2021: The year ESG grew up
In our first issue of 2022, we review a catalytic year for sustainable finance.
In 2020, sustainable investing reached fever pitch, for reasons both pure (the pandemic prompted reflections about ecological fragility and social interconnectivity) and pragmatic (ESG fund outperformance commanded a 20bps premium).
As per Newton’s Third Law, however, the backlash was acute in 2021.
The beginning of a new year is generally kind to ESG. January heralded the World Economic Forum at Davos and Larry Fink’s annual letter to corporate leaders, both of which hailed investors and businesses as commanders in the charge against climate change.

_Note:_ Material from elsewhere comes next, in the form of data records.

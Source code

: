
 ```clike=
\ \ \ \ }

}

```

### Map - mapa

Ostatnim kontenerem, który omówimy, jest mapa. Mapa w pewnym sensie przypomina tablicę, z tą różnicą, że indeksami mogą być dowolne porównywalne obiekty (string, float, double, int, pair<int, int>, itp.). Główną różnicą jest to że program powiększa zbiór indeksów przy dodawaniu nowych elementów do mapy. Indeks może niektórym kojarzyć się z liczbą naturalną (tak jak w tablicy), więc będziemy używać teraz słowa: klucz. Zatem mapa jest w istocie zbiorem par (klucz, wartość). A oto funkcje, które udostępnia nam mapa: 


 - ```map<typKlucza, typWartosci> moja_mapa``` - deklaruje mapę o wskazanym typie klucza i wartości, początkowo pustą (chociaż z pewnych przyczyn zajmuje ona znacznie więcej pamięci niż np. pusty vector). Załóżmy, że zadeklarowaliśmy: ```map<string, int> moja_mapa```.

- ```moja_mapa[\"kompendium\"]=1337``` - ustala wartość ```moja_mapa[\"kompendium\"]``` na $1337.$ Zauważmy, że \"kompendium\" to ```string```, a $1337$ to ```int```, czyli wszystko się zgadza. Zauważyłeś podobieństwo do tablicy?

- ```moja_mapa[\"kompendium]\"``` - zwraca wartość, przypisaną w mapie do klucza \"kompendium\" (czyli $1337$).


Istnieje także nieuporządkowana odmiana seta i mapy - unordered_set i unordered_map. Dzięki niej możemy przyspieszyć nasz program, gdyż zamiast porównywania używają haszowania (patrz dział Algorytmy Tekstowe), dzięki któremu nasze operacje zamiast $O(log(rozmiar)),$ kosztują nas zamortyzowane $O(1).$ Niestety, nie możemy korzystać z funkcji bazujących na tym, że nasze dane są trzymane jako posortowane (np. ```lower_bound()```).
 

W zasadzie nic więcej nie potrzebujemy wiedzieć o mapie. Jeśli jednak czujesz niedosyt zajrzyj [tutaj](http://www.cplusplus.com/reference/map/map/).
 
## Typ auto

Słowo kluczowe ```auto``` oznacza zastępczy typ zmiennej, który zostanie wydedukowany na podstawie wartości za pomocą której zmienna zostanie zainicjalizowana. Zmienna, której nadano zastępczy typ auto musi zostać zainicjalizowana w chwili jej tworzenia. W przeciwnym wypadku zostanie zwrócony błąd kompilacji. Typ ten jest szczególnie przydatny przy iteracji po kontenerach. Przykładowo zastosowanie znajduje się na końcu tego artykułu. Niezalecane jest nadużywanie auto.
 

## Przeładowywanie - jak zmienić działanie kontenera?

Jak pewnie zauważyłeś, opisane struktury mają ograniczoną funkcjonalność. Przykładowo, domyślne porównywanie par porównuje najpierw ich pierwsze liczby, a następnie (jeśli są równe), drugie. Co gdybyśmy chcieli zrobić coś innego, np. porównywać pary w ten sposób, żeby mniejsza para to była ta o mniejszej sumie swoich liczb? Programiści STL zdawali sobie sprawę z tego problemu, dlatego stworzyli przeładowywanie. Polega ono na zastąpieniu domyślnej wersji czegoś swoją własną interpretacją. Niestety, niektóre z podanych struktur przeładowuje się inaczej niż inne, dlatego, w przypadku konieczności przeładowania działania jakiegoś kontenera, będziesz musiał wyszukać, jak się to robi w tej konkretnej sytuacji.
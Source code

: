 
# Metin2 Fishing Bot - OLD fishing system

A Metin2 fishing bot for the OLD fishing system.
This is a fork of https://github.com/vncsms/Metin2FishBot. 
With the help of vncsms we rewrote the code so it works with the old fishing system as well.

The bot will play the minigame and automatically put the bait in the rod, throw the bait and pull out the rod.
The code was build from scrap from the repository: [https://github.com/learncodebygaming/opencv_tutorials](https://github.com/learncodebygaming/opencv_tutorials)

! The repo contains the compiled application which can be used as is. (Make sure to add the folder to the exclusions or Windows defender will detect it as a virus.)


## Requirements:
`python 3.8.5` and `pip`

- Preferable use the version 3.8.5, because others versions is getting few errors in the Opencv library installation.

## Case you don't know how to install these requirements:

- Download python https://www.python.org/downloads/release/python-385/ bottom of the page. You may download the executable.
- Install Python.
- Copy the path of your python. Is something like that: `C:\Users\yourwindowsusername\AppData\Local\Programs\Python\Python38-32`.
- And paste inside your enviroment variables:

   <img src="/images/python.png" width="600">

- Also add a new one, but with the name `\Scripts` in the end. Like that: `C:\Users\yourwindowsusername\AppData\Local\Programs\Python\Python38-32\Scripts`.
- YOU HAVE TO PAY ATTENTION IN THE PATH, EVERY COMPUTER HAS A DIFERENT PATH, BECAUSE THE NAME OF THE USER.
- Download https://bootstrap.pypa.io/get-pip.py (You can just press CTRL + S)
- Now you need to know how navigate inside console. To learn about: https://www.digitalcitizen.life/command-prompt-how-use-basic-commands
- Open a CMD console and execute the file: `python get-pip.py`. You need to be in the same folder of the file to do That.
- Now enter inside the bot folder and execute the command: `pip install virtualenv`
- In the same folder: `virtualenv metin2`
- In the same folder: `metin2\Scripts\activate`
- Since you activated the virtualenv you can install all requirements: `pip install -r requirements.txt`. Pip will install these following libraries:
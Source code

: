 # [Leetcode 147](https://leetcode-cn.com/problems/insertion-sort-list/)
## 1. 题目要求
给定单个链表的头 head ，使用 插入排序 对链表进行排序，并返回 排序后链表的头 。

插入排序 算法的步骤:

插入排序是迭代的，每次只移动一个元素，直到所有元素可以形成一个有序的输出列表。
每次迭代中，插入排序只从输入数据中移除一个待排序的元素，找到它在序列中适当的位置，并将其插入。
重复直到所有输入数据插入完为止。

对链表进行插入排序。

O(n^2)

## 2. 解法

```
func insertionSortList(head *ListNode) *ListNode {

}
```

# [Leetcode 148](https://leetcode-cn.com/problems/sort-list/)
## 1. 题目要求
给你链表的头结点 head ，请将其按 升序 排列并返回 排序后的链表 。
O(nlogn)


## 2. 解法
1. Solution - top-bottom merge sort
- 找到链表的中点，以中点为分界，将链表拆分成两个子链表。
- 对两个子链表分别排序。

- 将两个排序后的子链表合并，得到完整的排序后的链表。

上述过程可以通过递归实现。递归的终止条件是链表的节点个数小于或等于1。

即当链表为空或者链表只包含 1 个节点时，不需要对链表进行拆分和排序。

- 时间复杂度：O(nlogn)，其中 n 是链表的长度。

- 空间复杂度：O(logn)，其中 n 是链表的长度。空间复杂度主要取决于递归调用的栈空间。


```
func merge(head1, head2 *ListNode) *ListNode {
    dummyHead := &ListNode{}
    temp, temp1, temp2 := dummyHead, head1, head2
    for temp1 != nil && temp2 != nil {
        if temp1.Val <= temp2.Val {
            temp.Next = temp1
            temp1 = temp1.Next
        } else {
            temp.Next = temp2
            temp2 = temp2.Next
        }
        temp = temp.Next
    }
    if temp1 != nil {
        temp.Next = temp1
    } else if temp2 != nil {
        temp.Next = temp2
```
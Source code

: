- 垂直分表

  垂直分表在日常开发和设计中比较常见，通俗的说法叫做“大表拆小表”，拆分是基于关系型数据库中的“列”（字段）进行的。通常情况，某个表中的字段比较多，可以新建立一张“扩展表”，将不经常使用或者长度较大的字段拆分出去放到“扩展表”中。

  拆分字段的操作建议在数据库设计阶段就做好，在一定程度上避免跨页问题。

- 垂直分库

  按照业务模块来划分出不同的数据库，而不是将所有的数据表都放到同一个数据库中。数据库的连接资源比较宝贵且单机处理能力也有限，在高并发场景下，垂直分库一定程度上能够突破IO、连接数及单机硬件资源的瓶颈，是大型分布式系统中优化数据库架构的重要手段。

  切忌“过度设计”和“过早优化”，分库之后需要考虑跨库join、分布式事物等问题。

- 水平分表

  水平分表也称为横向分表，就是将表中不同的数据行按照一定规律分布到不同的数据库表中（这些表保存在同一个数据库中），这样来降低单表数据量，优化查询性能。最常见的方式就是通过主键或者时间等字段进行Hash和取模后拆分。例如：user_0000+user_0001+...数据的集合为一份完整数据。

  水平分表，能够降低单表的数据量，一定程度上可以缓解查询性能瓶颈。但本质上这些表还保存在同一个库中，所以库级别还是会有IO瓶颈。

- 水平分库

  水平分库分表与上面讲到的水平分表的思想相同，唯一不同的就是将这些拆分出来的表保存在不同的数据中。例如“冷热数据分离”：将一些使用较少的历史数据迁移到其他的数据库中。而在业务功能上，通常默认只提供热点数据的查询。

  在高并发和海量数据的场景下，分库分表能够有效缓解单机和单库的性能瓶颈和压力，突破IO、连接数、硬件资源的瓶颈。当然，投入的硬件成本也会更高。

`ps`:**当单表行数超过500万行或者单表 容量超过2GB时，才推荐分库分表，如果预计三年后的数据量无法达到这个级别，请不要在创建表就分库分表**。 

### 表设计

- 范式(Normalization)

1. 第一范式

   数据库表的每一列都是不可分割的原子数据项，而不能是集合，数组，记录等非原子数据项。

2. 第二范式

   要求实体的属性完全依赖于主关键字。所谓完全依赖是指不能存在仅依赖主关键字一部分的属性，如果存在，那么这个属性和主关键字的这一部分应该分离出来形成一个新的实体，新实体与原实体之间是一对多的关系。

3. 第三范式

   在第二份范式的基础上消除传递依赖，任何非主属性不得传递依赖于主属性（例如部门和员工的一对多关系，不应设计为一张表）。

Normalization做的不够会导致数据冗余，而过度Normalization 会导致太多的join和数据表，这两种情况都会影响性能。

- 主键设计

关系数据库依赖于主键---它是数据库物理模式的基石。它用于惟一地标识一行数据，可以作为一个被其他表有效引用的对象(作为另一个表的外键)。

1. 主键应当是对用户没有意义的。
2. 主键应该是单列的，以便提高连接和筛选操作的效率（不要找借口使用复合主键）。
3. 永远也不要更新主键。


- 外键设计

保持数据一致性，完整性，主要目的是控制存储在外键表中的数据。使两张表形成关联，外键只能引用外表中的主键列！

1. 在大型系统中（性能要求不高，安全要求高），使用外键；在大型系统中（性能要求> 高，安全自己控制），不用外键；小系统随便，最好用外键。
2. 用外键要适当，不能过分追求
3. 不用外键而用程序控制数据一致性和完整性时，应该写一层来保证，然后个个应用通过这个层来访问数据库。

Come February, flow data arrived to fanfare. Morningstar christened 2020 a “year of broken records,” ushering in “a new era for sustainable investing,” in which 758 new sustainable funds entered the scene. OK, fine, 253 had been “rebranded or repurposed.” And sure, of those, 87% simply added words such as ‘sustainable’ or ‘ESG’ or ‘green’ or ‘climate’ without changing their holdings.
Whatever. March brought SFDR, which promised to make history of dishonest fund labels in Europe. But it wasn’t enough to suppress the kindling of 2021’s major ESG crisis—the discrepancy between methodology and marketing [read: greenwashing]—which garnered attention when ex-BlackRock sustainability head Tariq Fancy published his first critique of the industry (which we covered in ESG Clarity).
By April, attention turned to the US, where President Biden promised new emissions targets and the SEC took aim at ESG disclosures. As US-led enthusiasm for clean energy swelled, however, another problem brewed under the fund hood. iShares’s Global Clean Energy ETF, the poster child for the energy transition, started to buckle under the weight of its own success. Too much money, too few—and too small—stocks. (We wrote about that one in Environmental Finance.)
In May, the issue was taken up by the International Energy Agency, which honed in on the “looming mismatch” between renewable demands and mineral supply in a landmark report. It laid bare an uncomfortable truth about the energy transition: clean energy leans (heavily) on not-so-clean sources.
August was the industry tipping point. The IPCC sounded a “code red for humanity.” Fancy published a second (and third, and fourth) essay, in which he labelled ESG “a dangerous placebo that harms the public interest… like selling wheatgrass to a cancer patient.” Soon after, the SEC opened an investigation into DWS on the back of greenwashing allegations.
COP26 in October reminded capital markets of the critical role they must play in the road to net zero. But it won’t be an easy one.
Carbon Action Tracker popped the promise of pledges with its November report, which revealed the world is careering towards a 2.4°C rise by 2100 if government policies are anything to go by. Sobering climate change news once again prompted the question: What’s a responsible investor to do? Work with or against the perpetrators?
By December, two inconvenient truths were self-evident. Bloomberg revealed to the wider world a reality that (somehow?) was known only to insiders: There’s a multi-billion-dollar chasm between what people think ESG achieves and what it actually achieves. And yet: Impact investments, constrained by scope in their current format, may not be able to plug the gap without a leap in sophistication. The energy crisis and its global ramifications forced home the idea that going green isn’t going to be easy, or fast, or cheap, or great for society, or, well, entirely green in the short term.
Neither fact undermines the case for sustainable investing, which is finally pushing past its idealistic adolescent phase: a healthy step for any maturing market. But they do introduce a much-needed dose of nuance, which will be key to any honest conversation about the opportunities and limitations facing responsible investors—not to mention a new generation of underserved, wised-up retail investors—in the decade ahead.
Turns out, the real world is complicated. Unlike financial metrics, it’s hard to wrap up extra-financial complexities into a single digestible rating or straightforward soundbite.
Sustainable finance is growing up. Two practical questions to ask in 2022: What will propel it to the next phase, and what comes after?